Camões Filho
O tempo não pára, já cantava Cazuza.
E nessa corrida tresloucada, as novidades tecnológicas que surgem a cada dia
transformam em verdadeiras peças de museu aquilo que até ontem era moderno.
Veja o exemplo do videocassete, que aqui no Brasil surgiu lá nos anos oitenta
do século passado. Foi um furor. Todo mundo queria ter um, para assistir em
casa os filmes que antes só se viam no cinema. Taubaté não tinha então mais
nenhum cinema, não havia ainda TV a cabo, e tudo isso contribuiu para que o
videocassete passasse a ser o objeto de desejo de todos os cinéfilos.

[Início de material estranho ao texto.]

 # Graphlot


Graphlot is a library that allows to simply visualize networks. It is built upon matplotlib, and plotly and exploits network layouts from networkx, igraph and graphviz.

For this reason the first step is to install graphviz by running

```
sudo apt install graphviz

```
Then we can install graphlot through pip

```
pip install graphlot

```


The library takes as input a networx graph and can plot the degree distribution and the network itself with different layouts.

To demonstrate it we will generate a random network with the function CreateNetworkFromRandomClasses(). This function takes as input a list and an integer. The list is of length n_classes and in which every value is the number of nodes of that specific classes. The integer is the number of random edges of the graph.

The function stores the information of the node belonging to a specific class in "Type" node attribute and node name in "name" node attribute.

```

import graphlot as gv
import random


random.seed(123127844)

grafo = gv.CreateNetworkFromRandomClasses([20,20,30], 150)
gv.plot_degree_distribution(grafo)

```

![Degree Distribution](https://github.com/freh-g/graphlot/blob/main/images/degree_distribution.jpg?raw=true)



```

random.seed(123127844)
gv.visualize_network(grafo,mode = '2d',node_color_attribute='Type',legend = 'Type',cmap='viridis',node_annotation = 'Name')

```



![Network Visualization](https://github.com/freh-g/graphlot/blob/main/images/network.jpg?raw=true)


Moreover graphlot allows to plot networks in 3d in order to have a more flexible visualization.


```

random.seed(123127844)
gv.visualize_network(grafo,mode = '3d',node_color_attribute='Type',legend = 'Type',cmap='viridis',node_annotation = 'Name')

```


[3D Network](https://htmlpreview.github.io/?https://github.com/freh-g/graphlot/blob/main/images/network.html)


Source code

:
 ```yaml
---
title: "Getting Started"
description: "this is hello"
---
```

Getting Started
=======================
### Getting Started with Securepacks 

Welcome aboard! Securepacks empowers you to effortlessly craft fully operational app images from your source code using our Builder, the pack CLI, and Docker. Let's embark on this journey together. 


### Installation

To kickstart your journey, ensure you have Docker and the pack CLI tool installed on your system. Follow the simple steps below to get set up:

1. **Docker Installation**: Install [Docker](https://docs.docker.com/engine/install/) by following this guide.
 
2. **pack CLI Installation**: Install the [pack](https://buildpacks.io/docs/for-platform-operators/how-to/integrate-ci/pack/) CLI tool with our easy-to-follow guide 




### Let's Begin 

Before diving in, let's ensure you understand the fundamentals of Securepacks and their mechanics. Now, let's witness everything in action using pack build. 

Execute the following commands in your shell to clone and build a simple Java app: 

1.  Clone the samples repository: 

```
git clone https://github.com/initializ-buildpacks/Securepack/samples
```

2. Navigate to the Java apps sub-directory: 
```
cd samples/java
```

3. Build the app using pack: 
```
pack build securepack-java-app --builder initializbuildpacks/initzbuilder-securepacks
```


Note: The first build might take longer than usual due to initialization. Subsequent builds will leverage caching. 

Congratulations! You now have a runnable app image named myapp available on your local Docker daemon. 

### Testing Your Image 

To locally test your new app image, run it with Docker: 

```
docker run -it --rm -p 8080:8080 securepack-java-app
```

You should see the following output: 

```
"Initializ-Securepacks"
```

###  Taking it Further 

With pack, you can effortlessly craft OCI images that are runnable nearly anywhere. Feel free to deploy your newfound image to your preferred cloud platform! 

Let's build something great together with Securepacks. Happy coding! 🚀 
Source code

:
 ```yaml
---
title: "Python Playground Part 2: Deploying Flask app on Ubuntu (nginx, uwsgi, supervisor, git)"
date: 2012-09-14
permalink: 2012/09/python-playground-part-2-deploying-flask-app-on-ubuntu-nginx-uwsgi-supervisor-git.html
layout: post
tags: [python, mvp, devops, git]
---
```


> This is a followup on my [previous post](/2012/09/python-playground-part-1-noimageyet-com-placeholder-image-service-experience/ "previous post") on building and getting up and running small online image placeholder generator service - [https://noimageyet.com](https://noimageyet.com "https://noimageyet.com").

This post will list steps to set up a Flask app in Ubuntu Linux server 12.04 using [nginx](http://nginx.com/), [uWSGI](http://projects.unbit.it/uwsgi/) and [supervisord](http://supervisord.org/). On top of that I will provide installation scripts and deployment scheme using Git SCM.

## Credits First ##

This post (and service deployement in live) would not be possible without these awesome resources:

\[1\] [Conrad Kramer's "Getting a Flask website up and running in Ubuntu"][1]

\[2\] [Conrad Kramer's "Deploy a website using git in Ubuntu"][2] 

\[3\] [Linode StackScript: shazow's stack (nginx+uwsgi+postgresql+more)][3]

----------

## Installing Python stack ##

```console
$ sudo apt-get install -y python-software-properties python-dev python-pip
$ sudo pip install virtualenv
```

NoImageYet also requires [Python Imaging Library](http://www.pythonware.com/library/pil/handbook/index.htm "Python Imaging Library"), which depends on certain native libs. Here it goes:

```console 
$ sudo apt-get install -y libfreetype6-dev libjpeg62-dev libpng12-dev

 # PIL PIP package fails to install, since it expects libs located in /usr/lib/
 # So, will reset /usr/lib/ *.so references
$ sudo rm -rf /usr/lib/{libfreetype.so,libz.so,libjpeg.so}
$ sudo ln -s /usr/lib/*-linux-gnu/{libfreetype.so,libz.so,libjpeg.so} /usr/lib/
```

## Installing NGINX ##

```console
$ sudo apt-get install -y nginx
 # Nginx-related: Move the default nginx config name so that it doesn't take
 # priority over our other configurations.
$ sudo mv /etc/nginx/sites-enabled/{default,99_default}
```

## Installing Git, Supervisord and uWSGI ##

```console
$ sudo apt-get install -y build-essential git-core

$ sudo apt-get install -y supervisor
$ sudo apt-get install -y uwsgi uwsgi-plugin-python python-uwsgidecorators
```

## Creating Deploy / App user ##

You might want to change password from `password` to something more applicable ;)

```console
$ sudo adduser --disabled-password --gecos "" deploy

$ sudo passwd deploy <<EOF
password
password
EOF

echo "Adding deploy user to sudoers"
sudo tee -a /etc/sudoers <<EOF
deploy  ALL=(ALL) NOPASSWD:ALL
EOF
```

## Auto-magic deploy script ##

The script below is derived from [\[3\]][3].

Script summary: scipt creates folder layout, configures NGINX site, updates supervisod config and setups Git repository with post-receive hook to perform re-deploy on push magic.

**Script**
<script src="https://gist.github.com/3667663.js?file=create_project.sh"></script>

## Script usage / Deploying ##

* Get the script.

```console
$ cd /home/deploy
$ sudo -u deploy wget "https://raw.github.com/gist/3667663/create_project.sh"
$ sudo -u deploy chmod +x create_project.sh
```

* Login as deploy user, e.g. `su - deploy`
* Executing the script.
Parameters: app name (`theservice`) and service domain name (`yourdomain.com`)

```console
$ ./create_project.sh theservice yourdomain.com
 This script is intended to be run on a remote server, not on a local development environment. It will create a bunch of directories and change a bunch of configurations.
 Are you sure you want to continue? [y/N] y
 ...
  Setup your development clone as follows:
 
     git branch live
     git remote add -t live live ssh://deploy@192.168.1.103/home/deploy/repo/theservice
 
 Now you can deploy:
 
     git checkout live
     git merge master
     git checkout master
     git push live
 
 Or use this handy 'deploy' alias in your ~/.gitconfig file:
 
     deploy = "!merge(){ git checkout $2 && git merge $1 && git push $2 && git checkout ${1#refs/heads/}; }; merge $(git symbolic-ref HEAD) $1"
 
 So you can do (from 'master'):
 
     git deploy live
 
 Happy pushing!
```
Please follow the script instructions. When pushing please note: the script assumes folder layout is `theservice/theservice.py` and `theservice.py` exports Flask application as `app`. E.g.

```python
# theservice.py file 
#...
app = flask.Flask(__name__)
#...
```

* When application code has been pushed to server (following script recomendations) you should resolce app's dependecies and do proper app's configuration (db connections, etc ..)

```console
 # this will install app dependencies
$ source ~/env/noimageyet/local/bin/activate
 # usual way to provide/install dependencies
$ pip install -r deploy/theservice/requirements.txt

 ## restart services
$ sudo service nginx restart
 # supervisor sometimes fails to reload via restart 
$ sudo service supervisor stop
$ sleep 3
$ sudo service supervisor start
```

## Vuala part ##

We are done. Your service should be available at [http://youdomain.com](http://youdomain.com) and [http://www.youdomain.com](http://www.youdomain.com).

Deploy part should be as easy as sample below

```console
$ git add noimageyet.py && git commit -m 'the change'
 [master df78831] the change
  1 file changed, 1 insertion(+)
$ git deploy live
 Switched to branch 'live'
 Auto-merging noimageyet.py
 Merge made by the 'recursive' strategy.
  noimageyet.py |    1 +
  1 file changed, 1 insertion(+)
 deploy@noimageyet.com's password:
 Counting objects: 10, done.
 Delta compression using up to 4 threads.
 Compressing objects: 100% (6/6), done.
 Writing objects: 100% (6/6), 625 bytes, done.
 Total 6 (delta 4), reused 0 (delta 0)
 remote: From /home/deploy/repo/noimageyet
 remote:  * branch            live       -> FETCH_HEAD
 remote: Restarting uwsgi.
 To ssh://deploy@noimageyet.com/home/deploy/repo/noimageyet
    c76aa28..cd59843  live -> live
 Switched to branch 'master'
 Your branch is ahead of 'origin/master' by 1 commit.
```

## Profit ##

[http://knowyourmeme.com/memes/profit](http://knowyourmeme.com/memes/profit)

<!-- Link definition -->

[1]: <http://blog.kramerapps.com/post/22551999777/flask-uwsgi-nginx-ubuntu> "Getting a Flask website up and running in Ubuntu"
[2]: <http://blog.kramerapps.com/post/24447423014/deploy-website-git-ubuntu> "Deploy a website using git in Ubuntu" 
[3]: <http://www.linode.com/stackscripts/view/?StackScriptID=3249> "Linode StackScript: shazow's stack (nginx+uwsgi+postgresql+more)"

Meu primeiro vídeo foi um daqueles G-9. Pesava uns dez quilos. Nos primeiros
anos, pegava filme todo dia na locadora do Roberto, que ficava ali pertinho da
Prefeitura, em frente do antigo Banco de Sangue. Em três anos eu assisti mais
de mil filmes. Percorri toda a filmografia mundial. Revi todos aqueles filmes
que curtia nos velhos cinemas de Taubaté: Palas, Metrópole, Urupês, Odeon e Boa
Vista. O que gastei com aluguel de fita dava para comprar um Fusquinha
meia-meia.
Um
dia peguei para ver o clássico “Casablanca”. Tinha um amigo, o jornalista
Lázaro Macedo, com quem trabalhara no ValeParaibano, que amava este filme.
Preparei uma verdadeira sessão de cinema à noite em casa, com direito a pipoca
com guaraná. Nos reunimos na sala e apertei o play.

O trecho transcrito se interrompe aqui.